Your copy of the lines below must match them exactly and contain no images.

(Pictures paired with source code)
== Segment start ==
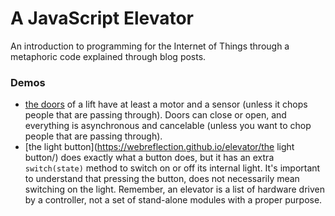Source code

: A JavaScript Elevator
=====================

An introduction to programming for the Internet of Things through a metaphoric code explained through blog posts.

### Demos

  * [the doors](https://webreflection.github.io/elevator/the-doors/) of a lift have at least a motor and a sensor (unless it chops people that are passing through). Doors can close or open, and everything is asynchronous and cancelable (unless you want to chop people that are passing through).
  * [the light button](https://webreflection.github.io/elevator/the light button/) does exactly what a button does, but it has an extra `switch(state)` method to switch on or off its internal light. It's important to understand that pressing the button, does not necessarily mean switching on the light. Remember, an elevator is a list of hardware driven by a controller, not a set of stand-alone modules with a proper purpose.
== Segment end ==
• _Response_
Source code

: A JavaScript Elevator
=====================

An introduction to programming for the Internet of Things through a metaphoric code explained through blog posts.

### Demos

  * [the doors](https://webreflection.github.io/elevator/the-doors/) of a lift have at least a motor and a sensor (unless it chops people that are passing through). Doors can close or open, and everything is asynchronous and cancelable (unless you want to chop people that are passing through).
  * [the light button](https://webreflection.github.io/elevator/the light button/) does exactly what a button does, but it has an extra `switch(state)` method to switch on or off its internal light. It's important to understand that pressing the button, does not necessarily mean switching on the light. Remember, an elevator is a list of hardware driven by a controller, not a set of stand-alone modules with a proper purpose.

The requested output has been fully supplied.